Microsoft CEO Talks xCloud, Says It Won't Come At Expense Of Console/PC

Satya Nadella sees a lot of growth potential for streaming, and it won't stop Microsoft from pursuing console and PC efforts.


One of Microsoft's strategies for the future of gaming is streaming. It's still early days, and Microsoft's xCloud service has only just released, but CEO Satya Nadella said recently that he sees a lot of potential for streaming to help grow gaming beyond console and PC.

During Microsoft's latest earnings call, Nadella cautioned right up top that xCloud is still in its "very early days." But with that in mind, Nadella said Microsoft feels optimistic about the opportunity that streaming provides to help expand the market for Xbox beyond traditional platforms.

"The service today really allows us to take our catalog and not be limited to any of the traditional endpoints, in particular the console and the PC, and expand beyond that.
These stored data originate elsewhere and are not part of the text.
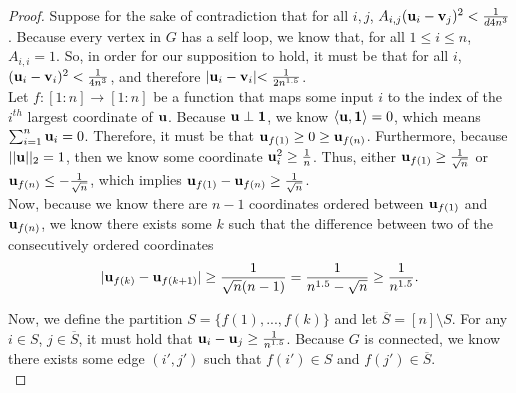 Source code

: \documentclass[psamsfonts, 10pt]{amsart}
\theoremstyle{definition}
\theoremstyle{remark}
\numberwithin{equation}{section}
\begin{document}
\begin{proof}
Suppose for the sake of contradiction that for all $i,j$, $A_{i,j}({\bf u}_i - {\bf v}_j)^2 < \frac{1}{d4n^3}$. Because every vertex in $G$ has a self loop, we know that, for all $1 \leq i \leq n$, $A_{i,i} = 1$. So, in order for our supposition to hold, it must be that for all $i$,
$({\bf u}_i - {\bf v}_i)^2 < \frac{1}{4n^3}$, and therefore $\lvert {\bf u}_i - {\bf v}_i \lvert < \frac{1}{2n^{1.5}}$.\\

Let $f: [1:n] \to [1:n]$ be a function that maps some input $i$ to the index of the $i^{th}$ largest coordinate of ${\bf u}$. Because $\bf{u} \perp {\bf 1}$, we know $\langle {\bf u}, {\bf 1}\rangle = 0$, which means $\sum_{i=1}^n {\bf u}_i = 0$. Therefore, it must be that ${\bf u}_{f(1)} \geq 0 \geq {\bf u}_{f(n)}$. Furthermore, because $\lvert \lvert {\bf u} \rvert \rvert_2 = 1$, then we know some coordinate ${\bf u}_i^2 \geq \frac{1}{n}$. Thus, either ${\bf u}_{f(1)} \geq \frac{1}{\sqrt{n}}$ or ${\bf u}_{f(n)} \leq -\frac{1}{\sqrt{n}}$, which implies ${\bf u}_{f(1)}- {\bf u}_{f(n)} \geq \frac{1}{\sqrt{n}}$.\\

Now, because we know there are $n-1$ coordinates ordered between ${\bf u}_{f(1)}$ and ${\bf u}_{f(n)}$, we know there exists some $k$ such that  the difference between two of the consecutively ordered coordinates \[
\lvert {\bf u}_{f(k)} - {\bf u}_{f(k+1)} \rvert \geq\frac{1}{\sqrt{n}(n-1)} = \frac{1}{n^{1.5} - \sqrt{n}} \geq \frac{1}{n^{1.5}}.
\]

Now, we define the partition $S =\{f(1), ..., f(k)\}$ and let $\overline{S} = [n] \setminus S$. For any $i \in S$, $j \in \overline{S}$, it must hold that ${\bf u}_{i} - {\bf u}_{j} \geq \frac{1}{n^{1.5}}$. Because $G$ is connected, we know there exists some edge $(i', j')$ such that $f(i') \in S$ and $f(j') \in \overline{S}$.\\


\end{proof}
\end{document}
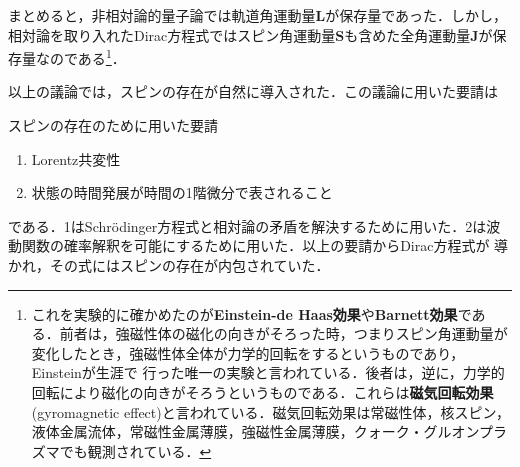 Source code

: \documentclass{report}
\begin{document}
  まとめると，非相対論的量子論では軌道角運動量$\bm{L}$が保存量であった．しかし，相対論を取り入れたDirac方程式ではスピン角運動量$\bm{S}$も含めた全角運動量$\bm{J}$が保存量なのである\footnote{
    これを実験的に確かめたのが\textbf{Einstein-de Haas効果}や\textbf{Barnett効果}である．前者は，強磁性体の磁化の向きがそろった時，つまりスピン角運動量が変化したとき，強磁性体全体が力学的回転をするというものであり，Einsteinが生涯で
    行った唯一の実験と言われている．後者は，逆に，力学的回転により磁化の向きがそろうというものである．これらは\textbf{磁気回転効果}(gyromagnetic effect)と言われている．磁気回転効果は常磁性体，核スピン，液体金属流体，常磁性金属薄膜，強磁性金属薄膜，クォーク・グルオンプラズマでも観測されている．
  }．

  以上の議論では，スピンの存在が自然に導入された．この議論に用いた要請は
  \begin{itembox}[l]{スピンの存在のために用いた要請}
  \begin{enumerate}
    \item Lorentz共変性
    \item 状態の時間発展が時間の1階微分で表されること
  \end{enumerate}
  \end{itembox}
  である．1はSchrödinger方程式と相対論の矛盾を解決するために用いた．2は波動関数の確率解釈を可能にするために用いた．以上の要請からDirac方程式が
  導かれ，その式にはスピンの存在が内包されていた．
\end{document}
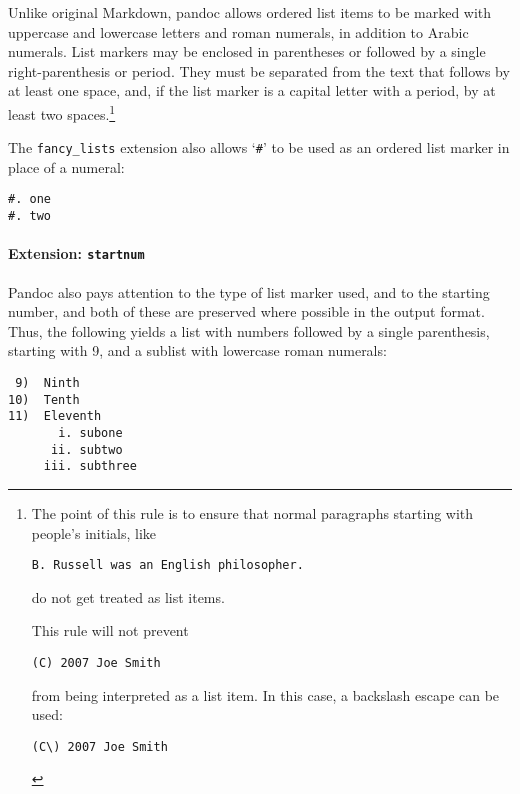 Unlike original Markdown, pandoc allows ordered list items to be marked
with uppercase and lowercase letters and roman numerals, in addition to
Arabic numerals. List markers may be enclosed in parentheses or followed
by a single right-parenthesis or period. They must be separated from the
text that follows by at least one space, and, if the list marker is a
capital letter with a period, by at least two spaces.\footnote{The point
  of this rule is to ensure that normal paragraphs starting with
  people's initials, like

\begin{Verbatim}
B. Russell was an English philosopher.
\end{Verbatim}

  do not get treated as list items.

  This rule will not prevent

\begin{Verbatim}
(C) 2007 Joe Smith
\end{Verbatim}

  from being interpreted as a list item. In this case, a backslash
  escape can be used:

\begin{Verbatim}
(C\) 2007 Joe Smith
\end{Verbatim}
}

The \texttt{fancy\_lists} extension also allows `\texttt{\#}' to be used
as an ordered list marker in place of a numeral:

\begin{verbatim}
#. one
#. two
\end{verbatim}

\hypertarget{extension-startnum}{%
\paragraph{\texorpdfstring{Extension:
\texttt{startnum}}{Extension: startnum}}\label{extension-startnum}}

Pandoc also pays attention to the type of list marker used, and to the
starting number, and both of these are preserved where possible in the
output format. Thus, the following yields a list with numbers followed
by a single parenthesis, starting with 9, and a sublist with lowercase
roman numerals:

\begin{verbatim}
 9)  Ninth
10)  Tenth
11)  Eleventh
       i. subone
      ii. subtwo
     iii. subthree
\end{verbatim}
And so, as you can imagine, that I think from our research perspective is very exciting to us," Nadella said. "And the fact that we now have a technology solution to do so, we are in the very early innings of that."

Also during the interview, Nadella stressed that Microsoft remains intent on providing a good experience to fans on console and PC, despite whatever investment it makes into streaming.

Nadella said Microsoft is intent on "ensuring that we are doing a fantastic job for all our console gamers and PC gamers." This comment lines up with what Xbox boss Phil Spencer and others have said before, that Microsoft's strategy is to meet players on whatever platform they have.

Spencer has said he wants xCloud to be on every screen in the world, and one way Microsoft may do this is by selling a streaming stick of sorts that you can plug into your TV and play Xbox games. Microsoft is doing all of this so it can create more Xbox Live users who pay the monthly fee and create a bigger stream of recurring revenue for Xbox.

Business is good at Xbox lately, as gaming revenue at Microsoft just reached quarterly revenue of $5 billion for the first time ever thanks in part to the launch of Xbox Series X|S and more. Overall, Microsoft made enough money in the past three months to pay for the Bethesda acquisition twice.